Sufusão conjuntival na leptospirose = hiperemia e edema da conjuntiva ao longo das fissuras PALPEBRAIS.

Resumo-Chave

A sufusão conjuntival é um achado característico da leptospirose, especialmente na fase precoce. Ela se manifesta como hiperemia e edema da conjuntiva, mas é crucial lembrar que ocorre ao longo das fissuras palpebrais, e não 'não palpebrais', como erroneamente afirmado na alternativa, o que constitui o erro da questão.

Contexto Educacional

A leptospirose é uma zoonose bacteriana de distribuição mundial, com maior incidência em regiões tropicais e subtropicais, frequentemente associada a enchentes e contato com água ou solo contaminados pela urina de animais infectados. Sua apresentação clínica é bastante variada, o que a torna um desafio diagnóstico, especialmente na fase precoce, quando os sintomas são inespecíficos e podem mimetizar outras doenças virais, como dengue e influenza.

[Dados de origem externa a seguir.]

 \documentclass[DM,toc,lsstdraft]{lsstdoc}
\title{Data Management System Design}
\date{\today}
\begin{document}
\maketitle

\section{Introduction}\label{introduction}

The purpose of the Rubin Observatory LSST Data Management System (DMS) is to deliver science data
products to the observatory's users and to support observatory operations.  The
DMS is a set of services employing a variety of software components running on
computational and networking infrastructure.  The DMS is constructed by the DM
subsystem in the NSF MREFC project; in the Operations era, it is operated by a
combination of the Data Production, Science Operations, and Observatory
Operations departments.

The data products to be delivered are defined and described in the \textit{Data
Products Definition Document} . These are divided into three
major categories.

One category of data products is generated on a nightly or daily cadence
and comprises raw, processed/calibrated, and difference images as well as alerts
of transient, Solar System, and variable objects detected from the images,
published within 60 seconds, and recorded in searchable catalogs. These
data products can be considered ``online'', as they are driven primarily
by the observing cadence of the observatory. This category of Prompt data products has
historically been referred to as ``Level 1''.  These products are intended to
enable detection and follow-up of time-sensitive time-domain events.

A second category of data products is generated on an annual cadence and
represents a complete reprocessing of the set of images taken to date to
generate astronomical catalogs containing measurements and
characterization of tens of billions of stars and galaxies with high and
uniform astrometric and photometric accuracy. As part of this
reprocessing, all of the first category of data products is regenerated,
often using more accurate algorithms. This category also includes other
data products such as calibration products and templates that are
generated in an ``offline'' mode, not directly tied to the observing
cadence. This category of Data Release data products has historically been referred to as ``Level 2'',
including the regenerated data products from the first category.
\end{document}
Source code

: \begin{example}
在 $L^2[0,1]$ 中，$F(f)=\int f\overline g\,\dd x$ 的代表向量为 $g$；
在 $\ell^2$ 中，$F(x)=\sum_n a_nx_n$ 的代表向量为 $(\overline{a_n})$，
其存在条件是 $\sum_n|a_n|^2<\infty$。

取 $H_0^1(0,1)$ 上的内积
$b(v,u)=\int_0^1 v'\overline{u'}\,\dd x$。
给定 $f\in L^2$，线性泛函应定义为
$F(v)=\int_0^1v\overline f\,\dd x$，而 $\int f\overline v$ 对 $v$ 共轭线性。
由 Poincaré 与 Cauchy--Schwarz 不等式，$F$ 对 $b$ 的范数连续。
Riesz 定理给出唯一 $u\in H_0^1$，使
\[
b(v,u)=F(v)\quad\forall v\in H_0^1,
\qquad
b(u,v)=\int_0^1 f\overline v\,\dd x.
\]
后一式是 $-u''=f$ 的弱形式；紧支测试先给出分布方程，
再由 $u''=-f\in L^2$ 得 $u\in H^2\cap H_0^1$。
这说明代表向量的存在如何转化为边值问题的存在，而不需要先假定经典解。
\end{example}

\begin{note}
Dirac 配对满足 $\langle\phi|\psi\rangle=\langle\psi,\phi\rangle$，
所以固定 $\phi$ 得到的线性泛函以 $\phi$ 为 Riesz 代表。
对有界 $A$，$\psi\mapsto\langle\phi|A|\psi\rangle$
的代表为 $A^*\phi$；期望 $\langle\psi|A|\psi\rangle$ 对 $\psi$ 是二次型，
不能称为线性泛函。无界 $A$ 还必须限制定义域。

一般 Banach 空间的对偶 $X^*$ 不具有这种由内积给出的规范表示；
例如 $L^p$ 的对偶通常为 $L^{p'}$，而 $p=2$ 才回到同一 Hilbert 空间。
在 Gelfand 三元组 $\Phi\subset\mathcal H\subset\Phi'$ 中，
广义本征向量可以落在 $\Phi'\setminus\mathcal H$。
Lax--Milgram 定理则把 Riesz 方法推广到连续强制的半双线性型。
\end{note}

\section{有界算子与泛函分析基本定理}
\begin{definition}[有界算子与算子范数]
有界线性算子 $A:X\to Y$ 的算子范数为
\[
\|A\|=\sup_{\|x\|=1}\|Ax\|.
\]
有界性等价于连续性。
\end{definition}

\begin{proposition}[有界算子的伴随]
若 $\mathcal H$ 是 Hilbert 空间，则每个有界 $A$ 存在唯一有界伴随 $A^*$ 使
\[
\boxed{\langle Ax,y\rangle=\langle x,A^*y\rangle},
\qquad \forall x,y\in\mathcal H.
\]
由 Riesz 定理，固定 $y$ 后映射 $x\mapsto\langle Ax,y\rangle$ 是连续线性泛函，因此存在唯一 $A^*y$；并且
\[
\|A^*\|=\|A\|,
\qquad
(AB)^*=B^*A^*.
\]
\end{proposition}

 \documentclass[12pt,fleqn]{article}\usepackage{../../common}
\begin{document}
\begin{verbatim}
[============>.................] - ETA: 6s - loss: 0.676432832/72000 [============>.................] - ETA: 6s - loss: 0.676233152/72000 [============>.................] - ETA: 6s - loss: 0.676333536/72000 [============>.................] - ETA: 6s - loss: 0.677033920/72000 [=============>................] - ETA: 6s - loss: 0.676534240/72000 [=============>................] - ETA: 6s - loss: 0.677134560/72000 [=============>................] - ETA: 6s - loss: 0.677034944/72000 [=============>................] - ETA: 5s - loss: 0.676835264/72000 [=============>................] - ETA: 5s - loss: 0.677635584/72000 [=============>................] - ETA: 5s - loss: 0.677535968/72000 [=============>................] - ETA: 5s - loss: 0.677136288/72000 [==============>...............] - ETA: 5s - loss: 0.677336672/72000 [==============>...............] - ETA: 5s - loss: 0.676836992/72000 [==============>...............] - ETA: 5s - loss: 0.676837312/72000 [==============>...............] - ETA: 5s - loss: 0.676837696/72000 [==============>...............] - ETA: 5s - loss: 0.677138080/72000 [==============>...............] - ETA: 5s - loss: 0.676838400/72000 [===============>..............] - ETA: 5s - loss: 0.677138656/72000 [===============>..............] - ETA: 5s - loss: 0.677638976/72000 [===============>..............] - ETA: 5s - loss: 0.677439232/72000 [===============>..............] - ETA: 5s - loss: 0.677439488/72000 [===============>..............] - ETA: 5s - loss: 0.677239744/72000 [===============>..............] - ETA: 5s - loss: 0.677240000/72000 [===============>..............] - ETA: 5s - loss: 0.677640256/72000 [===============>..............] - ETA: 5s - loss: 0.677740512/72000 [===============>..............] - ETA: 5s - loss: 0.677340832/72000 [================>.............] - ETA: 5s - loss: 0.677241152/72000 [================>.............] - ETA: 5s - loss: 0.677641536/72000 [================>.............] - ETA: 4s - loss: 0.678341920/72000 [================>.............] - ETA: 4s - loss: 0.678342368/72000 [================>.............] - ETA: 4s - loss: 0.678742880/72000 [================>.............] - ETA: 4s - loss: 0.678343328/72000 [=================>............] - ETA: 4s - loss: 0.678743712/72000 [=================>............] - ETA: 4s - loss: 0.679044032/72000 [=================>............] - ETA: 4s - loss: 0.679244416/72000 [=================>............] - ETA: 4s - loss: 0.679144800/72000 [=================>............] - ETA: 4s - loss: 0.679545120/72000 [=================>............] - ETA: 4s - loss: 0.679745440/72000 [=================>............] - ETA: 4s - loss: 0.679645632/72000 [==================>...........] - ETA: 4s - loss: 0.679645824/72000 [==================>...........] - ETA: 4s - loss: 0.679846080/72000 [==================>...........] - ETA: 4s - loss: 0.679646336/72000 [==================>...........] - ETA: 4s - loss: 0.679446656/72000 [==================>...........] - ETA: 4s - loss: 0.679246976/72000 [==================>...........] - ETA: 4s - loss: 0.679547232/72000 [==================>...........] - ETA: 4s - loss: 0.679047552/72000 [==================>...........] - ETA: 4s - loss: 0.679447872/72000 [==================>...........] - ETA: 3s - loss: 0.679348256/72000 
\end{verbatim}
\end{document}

A sufusão conjuntival é um sinal clínico distintivo da leptospirose, presente em cerca de 30% dos pacientes. Caracteriza-se por hiperemia e edema da conjuntiva, sem secreção purulenta, e é observada predominantemente ao longo das fissuras palpebrais. Este achado, embora não patognomônico, é um forte indício para a suspeita de leptospirose, especialmente em um contexto epidemiológico favorável. A progressão da doença pode levar a manifestações mais graves, como icterícia, insuficiência renal e hemorragias. Para residentes, a capacidade de reconhecer a sufusão conjuntival e outros sinais menos comuns da leptospirose é crucial para um diagnóstico precoce e manejo adequado, evitando complicações graves. A anamnese detalhada sobre a exposição e a diferenciação cuidadosa de outras síndromes febris agudas são etapas essenciais. O tratamento precoce com antibióticos (penicilina ou doxiciclina) pode reduzir a gravidade e a mortalidade da doença.

Perguntas Frequentes

Quais são os principais sinais e sintomas da fase precoce da leptospirose?

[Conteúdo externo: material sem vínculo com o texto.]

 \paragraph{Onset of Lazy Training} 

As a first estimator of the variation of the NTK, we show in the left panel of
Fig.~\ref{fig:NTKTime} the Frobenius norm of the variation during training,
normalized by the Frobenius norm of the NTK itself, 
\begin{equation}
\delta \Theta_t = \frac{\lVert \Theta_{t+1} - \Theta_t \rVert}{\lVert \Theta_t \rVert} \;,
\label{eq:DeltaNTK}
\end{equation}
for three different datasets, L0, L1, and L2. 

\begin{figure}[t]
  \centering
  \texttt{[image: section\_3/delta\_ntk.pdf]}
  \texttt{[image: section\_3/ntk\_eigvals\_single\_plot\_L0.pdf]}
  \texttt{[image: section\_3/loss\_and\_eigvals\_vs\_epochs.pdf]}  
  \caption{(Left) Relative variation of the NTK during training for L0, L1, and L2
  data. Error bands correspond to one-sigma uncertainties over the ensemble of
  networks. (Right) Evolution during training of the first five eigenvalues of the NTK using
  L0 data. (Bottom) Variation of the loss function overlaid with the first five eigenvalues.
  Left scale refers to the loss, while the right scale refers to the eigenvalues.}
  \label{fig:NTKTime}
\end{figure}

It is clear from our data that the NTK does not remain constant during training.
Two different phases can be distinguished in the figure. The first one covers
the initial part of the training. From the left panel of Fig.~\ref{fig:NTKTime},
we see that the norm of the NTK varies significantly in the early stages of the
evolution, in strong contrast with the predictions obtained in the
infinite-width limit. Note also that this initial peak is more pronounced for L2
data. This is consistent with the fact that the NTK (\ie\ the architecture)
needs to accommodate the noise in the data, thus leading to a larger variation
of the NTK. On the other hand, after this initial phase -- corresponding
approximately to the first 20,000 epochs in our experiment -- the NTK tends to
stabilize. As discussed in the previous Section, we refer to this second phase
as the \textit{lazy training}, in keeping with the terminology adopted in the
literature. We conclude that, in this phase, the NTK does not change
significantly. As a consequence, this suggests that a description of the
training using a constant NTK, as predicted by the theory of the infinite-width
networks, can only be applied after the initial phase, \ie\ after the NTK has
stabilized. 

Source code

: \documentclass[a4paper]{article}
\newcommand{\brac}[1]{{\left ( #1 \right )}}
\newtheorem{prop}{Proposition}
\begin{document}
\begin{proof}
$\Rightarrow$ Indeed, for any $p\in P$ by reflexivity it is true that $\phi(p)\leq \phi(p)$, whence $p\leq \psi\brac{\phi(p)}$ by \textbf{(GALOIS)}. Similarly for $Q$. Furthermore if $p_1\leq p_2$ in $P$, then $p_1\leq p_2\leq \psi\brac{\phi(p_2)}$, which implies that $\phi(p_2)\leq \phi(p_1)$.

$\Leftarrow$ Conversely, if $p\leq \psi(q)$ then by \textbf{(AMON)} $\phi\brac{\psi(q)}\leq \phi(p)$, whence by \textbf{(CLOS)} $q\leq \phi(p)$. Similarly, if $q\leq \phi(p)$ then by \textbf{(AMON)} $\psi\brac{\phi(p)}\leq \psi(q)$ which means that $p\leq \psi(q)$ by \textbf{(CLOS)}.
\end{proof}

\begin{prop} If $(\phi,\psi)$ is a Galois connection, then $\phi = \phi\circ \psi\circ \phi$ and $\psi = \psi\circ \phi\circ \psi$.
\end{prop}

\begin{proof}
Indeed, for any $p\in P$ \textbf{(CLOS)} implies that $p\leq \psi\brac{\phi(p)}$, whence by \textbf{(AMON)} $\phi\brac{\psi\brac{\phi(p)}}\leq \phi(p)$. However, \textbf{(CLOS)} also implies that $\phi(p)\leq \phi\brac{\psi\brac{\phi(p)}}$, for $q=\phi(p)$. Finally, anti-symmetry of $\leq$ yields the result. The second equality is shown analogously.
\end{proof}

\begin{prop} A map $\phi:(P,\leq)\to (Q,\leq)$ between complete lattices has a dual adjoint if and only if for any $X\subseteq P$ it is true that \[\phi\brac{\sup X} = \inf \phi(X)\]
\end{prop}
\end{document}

A fase precoce da leptospirose (fase anictérica) é inespecífica, com febre alta, mialgia intensa (especialmente em panturrilhas), cefaleia e, caracteristicamente, sufusão conjuntival. Pode ser confundida com outras síndromes gripais ou virais.

Como diferenciar a sufusão conjuntival da leptospirose de uma conjuntivite?

A sufusão conjuntival na leptospirose é uma hiperemia e edema conjuntival sem secreção purulenta ou prurido significativo, e geralmente não há dor ocular intensa, diferentemente da conjuntivite infecciosa, que cursa com inflamação e secreção.

Quais doenças devem ser consideradas no diagnóstico diferencial da leptospirose?

A leptospirose deve ser diferenciada de outras doenças febris agudas, como dengue, influenza, malária, febre tifoide e outras arboviroses, especialmente em áreas endêmicas e após exposição a fatores de risco como enchentes ou contato com roedores.